For me, it is hope. It is staking my life on the promise of a new order of consciousness, interpersonal connection, and a social system that reflects the heart and mind of the Christ, or Holy Wisdom. Jews and Christians are a people who stand on this promise. In a cynical and pessimistic world, this does take courage. Try being optimistic and hopeful in a culture of postmodern, academic pessimism, and you’ll get hammered. You’ll be called a flake. Your progressive Christian colleagues will write you off as a lightweight. It’s obvious, isn’t it, that the world is getting worse? Anybody who says otherwise is clearly into denial. I speak from personal experience here.

The authors of three of the most important books that I’ve read in the past year are not theologians. They are not even religious types. The Empathic Civilization by Jeremy Rifkin tracks the evolution of the empathic line of intelligence from the dawn of civilization to present day. By the end of the book, the facts stack up in favour of a more empathic world today than ever before. I got hammered for giving a thumbs up for Matt Ridley’s The Rational Optimist. He makes the empirical case for a world that is getting better. Finally, Steve Pinker’s, The Better Angels of Our Nature: Why Violence Has Declined, convinced me that humanity has evolved into a more peace-loving species. We have some catching up to do in the liberal church with our secular friends when it comes to hope—which is more than a little ironic.

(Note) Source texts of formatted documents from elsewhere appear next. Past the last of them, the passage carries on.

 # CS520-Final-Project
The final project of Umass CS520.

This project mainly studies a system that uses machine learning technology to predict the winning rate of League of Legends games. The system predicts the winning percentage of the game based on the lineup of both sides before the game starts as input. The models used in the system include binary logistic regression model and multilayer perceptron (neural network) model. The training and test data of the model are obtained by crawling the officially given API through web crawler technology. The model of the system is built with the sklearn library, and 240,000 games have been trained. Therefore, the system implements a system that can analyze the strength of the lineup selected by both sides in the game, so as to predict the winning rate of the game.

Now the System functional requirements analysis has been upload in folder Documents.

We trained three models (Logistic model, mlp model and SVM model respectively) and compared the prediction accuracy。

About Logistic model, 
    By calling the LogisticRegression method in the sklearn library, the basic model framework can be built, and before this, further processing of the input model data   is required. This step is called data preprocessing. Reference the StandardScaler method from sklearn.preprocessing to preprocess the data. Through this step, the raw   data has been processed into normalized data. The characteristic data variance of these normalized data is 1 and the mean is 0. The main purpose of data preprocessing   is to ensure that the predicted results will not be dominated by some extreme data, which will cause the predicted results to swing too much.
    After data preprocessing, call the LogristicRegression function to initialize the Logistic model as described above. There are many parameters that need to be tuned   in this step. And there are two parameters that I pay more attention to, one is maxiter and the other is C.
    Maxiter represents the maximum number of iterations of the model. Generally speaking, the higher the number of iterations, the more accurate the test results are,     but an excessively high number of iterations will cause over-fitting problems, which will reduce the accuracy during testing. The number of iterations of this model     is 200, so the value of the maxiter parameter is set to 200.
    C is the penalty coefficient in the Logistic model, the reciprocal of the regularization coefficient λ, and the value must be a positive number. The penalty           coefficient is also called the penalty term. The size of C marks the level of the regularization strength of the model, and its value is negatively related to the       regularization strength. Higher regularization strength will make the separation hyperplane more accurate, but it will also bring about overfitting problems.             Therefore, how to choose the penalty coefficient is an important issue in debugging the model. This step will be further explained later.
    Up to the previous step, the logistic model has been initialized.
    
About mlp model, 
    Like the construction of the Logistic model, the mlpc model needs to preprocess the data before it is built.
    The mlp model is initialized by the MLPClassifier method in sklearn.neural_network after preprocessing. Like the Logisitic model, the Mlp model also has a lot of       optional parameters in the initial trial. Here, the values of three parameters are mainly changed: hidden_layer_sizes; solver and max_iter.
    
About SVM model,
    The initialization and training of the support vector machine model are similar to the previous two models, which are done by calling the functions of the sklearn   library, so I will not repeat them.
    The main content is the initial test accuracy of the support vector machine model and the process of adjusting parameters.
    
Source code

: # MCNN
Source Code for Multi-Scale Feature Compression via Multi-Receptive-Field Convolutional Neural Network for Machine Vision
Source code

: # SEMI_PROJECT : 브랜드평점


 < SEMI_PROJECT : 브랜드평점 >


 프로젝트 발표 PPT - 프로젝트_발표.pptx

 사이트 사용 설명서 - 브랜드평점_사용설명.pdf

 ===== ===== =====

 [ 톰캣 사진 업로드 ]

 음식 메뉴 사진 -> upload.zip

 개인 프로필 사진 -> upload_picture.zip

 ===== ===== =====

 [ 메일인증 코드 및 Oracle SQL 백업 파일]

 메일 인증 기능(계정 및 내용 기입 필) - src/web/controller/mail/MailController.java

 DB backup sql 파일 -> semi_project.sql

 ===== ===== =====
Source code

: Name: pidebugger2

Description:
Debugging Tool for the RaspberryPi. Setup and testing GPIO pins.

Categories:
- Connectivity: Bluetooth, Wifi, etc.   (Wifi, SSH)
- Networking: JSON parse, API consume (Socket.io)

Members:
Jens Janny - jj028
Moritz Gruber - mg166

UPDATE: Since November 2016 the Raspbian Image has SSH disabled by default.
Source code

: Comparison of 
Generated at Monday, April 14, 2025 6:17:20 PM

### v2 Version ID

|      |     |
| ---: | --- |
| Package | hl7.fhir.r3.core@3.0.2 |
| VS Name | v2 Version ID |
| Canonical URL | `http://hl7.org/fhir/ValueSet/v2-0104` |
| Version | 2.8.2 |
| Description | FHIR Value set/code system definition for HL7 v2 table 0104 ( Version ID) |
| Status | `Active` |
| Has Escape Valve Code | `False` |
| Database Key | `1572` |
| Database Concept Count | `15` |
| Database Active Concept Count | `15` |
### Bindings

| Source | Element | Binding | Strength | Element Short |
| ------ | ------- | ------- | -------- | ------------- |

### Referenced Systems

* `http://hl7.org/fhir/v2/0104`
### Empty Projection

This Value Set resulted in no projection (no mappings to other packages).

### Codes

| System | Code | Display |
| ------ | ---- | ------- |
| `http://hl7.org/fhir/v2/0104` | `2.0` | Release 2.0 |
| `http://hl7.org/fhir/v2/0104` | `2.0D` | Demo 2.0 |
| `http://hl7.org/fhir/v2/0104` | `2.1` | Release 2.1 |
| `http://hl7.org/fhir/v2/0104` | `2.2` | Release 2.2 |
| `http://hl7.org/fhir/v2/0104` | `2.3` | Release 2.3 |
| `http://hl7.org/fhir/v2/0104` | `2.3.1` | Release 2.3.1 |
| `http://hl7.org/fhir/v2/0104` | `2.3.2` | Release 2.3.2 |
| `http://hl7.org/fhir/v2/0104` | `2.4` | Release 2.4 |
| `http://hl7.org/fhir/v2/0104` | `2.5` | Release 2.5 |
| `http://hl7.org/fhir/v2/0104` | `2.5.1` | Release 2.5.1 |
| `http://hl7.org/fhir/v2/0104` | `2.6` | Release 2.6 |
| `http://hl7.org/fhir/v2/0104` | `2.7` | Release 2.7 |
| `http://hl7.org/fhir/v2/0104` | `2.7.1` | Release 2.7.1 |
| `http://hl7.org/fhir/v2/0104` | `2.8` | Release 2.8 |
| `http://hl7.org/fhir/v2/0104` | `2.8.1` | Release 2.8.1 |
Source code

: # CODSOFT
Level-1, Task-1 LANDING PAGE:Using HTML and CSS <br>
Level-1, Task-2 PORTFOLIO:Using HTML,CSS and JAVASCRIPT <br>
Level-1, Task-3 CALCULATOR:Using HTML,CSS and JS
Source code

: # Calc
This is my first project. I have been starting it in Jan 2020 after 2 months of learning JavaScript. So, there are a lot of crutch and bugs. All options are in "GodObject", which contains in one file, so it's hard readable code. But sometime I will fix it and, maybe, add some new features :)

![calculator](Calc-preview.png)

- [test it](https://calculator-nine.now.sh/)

By largely ignoring an empirically based, evolutionary worldview, progressive Christianity has adopted by default a cynical view of history and the human condition. A few of my colleagues are convinced that the planet would be better off without the scourge of human beings. The “myth of human progress” became the ideological bedrock of Western intelligentsia post-WW2. Pessimism has become fashionable. The carnage of two world wars in the last century is undeniable. But until one places these wars within the context of Big History, (as Pinker does) it’s impossible to see that the historical trend is toward less violence—despite the violence of the first half of the 20th century.  Our fundamentalist Christian friends are heavily invested in our depravity for a different reason: if we’re becoming more humane through evolutionary means, there is no need for a God to intervene and save us from ourselves.

Adopting an evolutionary worldview and theology has reawakened hope in me. This is not the kind of hope we cling to heroically despite all of the evidence to the contrary. Rather it is an evidence-based hope that is embedded in our Common Story of Creation, or Big History—also known as the Epic of Evolution or the Great Story. I know that some do not see or need any directionality or purpose in the universe to live a meaningful life, but I seem to be built differently. One’s perspective on this seems to have less to do with evidence than it does with one’s worldview.  When I observe the story of the universe, I see life in a continuous process of transcending itself, and moving in a biased trajectory toward an increase in beauty, truth, and goodness. I notice that the cosmos, including our beloved Earth, has been through a great many cataclysmic events, and has managed to come through each one with even more resilience and intelligence.

To realize that I am the very presence of cosmic intelligence in human form, a universe in the process of transcending itself, in me, through me, and as me, fills me with hope. I am/we are, the presence of that hope, consciously yearning for and enacting the future that needs me/us in order to emerge. We’re not isolated individuals trying heroically to create a better future, against all the odds. We are concentrated amalgams of the entire evolutionary process—a living, learning system—in the process of adapting new intelligences to meet the various crises that face us today. Cultivating a felt sense of this evolutionary impulse should be a mandatory spiritual practice for Christians in the 21st century. It is how we may directly experience the power and purpose of Spirit.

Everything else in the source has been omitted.